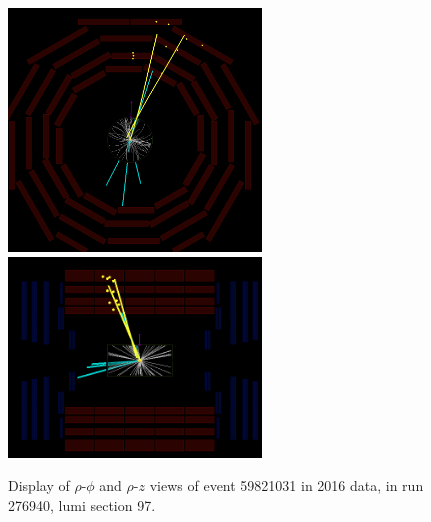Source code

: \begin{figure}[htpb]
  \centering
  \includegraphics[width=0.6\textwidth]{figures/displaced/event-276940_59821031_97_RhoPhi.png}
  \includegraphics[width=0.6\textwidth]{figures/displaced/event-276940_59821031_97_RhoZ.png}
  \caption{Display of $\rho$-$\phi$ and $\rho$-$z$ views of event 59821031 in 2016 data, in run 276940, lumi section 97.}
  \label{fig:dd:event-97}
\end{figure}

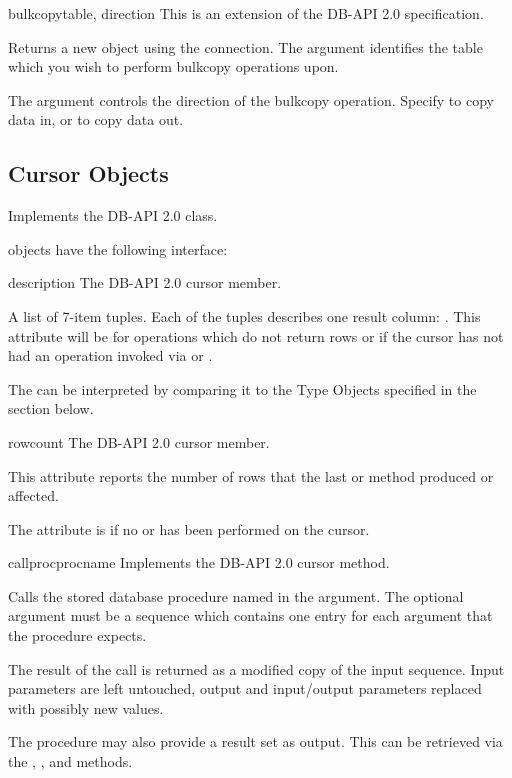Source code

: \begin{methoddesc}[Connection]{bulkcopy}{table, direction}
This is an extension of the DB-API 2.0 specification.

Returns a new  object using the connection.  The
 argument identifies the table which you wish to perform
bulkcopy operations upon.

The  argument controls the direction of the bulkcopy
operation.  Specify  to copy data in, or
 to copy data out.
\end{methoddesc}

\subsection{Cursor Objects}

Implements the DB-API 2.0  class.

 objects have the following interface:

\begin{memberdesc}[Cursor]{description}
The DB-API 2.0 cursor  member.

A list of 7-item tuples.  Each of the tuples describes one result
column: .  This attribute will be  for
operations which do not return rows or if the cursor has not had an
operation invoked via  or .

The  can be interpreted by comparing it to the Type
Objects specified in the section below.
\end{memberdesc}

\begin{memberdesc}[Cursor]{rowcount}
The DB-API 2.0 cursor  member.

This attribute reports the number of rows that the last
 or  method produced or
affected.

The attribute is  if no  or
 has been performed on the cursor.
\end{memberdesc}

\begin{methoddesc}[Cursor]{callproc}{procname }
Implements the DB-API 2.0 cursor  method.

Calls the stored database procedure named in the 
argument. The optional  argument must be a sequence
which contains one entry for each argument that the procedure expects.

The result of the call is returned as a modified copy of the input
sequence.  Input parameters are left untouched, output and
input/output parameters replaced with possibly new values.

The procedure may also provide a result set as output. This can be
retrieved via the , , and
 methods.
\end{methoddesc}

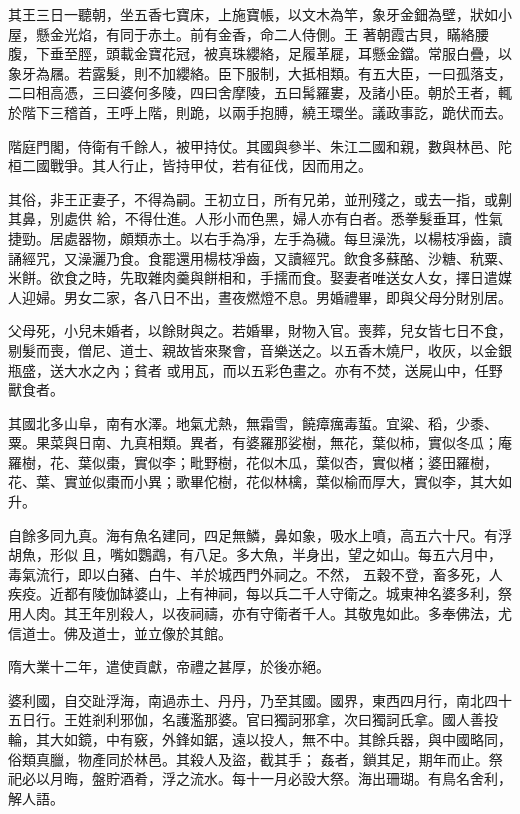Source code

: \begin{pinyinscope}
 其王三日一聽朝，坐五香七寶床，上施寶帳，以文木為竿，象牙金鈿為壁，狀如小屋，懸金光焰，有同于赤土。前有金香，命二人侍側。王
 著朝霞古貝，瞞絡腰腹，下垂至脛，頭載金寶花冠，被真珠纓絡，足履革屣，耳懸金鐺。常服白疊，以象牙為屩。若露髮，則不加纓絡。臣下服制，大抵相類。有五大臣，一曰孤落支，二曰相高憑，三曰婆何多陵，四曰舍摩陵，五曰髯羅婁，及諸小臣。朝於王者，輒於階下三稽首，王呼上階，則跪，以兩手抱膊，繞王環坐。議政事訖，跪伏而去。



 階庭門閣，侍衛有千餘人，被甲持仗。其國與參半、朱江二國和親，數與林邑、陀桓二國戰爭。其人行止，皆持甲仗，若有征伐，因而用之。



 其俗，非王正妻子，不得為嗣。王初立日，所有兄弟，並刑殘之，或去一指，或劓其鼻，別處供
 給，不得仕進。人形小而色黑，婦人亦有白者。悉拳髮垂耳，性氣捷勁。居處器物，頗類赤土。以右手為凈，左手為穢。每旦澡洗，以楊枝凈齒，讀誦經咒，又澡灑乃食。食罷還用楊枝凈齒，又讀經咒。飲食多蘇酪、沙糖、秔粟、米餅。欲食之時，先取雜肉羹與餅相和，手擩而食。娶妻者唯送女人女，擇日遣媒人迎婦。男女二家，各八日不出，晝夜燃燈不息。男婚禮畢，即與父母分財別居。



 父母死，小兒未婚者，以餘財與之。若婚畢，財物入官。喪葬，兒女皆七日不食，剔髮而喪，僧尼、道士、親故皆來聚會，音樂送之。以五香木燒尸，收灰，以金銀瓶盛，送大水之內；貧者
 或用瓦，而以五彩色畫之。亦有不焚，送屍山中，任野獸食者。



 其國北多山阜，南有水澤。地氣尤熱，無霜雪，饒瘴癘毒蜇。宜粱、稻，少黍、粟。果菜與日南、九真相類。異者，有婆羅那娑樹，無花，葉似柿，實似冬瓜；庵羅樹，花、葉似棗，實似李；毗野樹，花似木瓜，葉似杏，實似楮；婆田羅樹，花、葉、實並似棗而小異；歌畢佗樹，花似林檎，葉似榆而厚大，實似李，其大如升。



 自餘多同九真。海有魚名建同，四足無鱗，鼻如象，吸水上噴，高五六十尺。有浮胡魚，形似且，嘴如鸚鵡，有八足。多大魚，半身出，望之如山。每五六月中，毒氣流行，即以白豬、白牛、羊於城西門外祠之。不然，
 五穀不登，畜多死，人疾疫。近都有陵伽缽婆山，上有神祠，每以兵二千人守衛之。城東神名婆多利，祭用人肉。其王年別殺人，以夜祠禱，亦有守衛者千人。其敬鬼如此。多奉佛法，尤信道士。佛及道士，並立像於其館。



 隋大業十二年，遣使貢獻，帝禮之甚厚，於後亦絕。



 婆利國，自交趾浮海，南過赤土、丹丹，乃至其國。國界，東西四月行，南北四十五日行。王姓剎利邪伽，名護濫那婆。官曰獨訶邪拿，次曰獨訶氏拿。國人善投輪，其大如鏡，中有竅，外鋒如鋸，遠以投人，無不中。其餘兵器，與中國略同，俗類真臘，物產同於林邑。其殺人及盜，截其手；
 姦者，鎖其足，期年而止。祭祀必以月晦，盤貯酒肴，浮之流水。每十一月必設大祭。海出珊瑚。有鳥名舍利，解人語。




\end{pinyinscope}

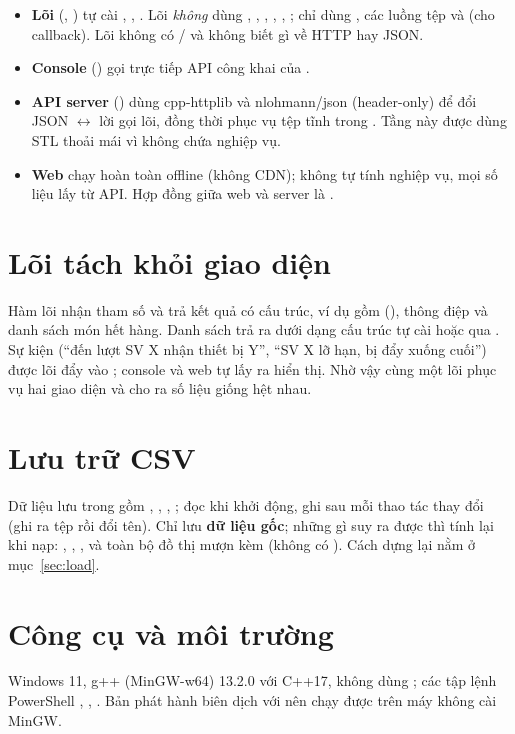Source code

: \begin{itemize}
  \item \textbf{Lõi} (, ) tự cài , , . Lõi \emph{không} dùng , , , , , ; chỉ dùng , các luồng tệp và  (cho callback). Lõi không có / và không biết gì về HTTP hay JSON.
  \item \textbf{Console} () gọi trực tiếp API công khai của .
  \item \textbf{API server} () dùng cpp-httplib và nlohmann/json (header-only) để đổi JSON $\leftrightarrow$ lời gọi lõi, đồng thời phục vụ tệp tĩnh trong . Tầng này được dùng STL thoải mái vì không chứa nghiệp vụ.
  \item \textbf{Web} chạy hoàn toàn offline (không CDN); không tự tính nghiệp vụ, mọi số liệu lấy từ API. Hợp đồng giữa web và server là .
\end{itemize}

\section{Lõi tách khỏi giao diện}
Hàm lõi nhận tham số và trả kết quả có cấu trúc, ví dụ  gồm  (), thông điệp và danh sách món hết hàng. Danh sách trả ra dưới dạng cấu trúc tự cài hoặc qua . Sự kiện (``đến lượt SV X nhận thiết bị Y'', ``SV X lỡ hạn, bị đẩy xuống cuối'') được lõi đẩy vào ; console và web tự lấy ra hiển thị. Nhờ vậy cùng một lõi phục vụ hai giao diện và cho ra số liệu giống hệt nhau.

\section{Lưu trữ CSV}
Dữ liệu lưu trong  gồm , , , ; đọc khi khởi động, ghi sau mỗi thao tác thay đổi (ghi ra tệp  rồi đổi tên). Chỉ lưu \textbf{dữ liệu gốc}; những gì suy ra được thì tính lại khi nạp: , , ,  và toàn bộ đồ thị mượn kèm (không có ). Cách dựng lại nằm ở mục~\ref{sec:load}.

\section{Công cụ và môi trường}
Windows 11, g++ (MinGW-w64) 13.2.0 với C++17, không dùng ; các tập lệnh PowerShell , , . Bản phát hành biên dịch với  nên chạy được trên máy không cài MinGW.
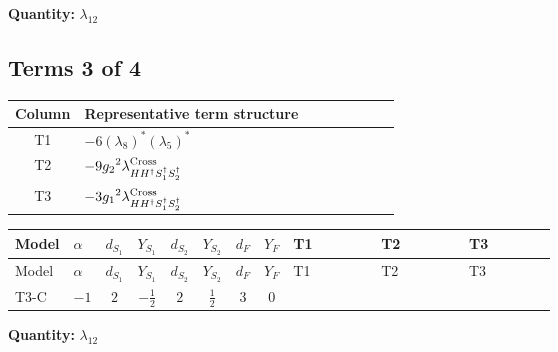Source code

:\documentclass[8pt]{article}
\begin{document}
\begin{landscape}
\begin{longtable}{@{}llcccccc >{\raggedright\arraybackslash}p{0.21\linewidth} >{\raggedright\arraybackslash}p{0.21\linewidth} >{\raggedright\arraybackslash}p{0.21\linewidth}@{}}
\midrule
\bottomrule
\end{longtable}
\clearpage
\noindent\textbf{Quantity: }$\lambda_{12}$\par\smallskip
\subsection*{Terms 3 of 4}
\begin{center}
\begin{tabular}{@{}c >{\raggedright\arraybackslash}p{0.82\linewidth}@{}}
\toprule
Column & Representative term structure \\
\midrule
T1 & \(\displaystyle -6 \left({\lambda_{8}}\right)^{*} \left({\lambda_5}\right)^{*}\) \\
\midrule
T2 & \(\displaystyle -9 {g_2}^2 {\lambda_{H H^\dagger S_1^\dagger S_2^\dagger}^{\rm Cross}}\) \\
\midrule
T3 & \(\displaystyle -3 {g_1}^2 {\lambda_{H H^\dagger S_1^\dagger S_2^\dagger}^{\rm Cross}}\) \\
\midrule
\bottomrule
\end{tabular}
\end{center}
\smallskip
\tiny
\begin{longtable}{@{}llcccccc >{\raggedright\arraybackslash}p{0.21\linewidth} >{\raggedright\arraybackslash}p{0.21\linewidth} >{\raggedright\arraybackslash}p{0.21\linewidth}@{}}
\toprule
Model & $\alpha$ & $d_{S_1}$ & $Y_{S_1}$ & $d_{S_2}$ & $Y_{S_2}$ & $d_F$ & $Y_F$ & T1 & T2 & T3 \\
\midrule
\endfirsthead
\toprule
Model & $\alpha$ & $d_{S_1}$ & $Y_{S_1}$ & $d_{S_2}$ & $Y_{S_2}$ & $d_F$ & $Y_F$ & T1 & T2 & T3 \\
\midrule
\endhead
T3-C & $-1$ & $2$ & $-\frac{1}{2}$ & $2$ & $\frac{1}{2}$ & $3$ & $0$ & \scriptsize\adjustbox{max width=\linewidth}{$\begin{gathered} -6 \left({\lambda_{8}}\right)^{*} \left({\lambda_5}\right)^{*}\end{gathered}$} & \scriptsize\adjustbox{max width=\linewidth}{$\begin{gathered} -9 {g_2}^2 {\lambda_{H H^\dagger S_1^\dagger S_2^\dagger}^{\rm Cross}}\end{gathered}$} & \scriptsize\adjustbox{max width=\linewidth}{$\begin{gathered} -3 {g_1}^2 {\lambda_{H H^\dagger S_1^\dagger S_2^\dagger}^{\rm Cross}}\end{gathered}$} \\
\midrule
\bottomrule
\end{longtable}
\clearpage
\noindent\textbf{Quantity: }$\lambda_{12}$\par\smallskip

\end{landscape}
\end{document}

• _ASSIGNMENT_:
Each line of the records that holds the word "giao" should be copied out.

• _ANSWER TO THE PROBLEM_:
\section{Lõi tách khỏi giao diện}
Hàm lõi nhận tham số và trả kết quả có cấu trúc, ví dụ  gồm  (), thông điệp và danh sách món hết hàng. Danh sách trả ra dưới dạng cấu trúc tự cài hoặc qua . Sự kiện (``đến lượt SV X nhận thiết bị Y'', ``SV X lỡ hạn, bị đẩy xuống cuối'') được lõi đẩy vào ; console và web tự lấy ra hiển thị. Nhờ vậy cùng một lõi phục vụ hai giao diện và cho ra số liệu giống hệt nhau.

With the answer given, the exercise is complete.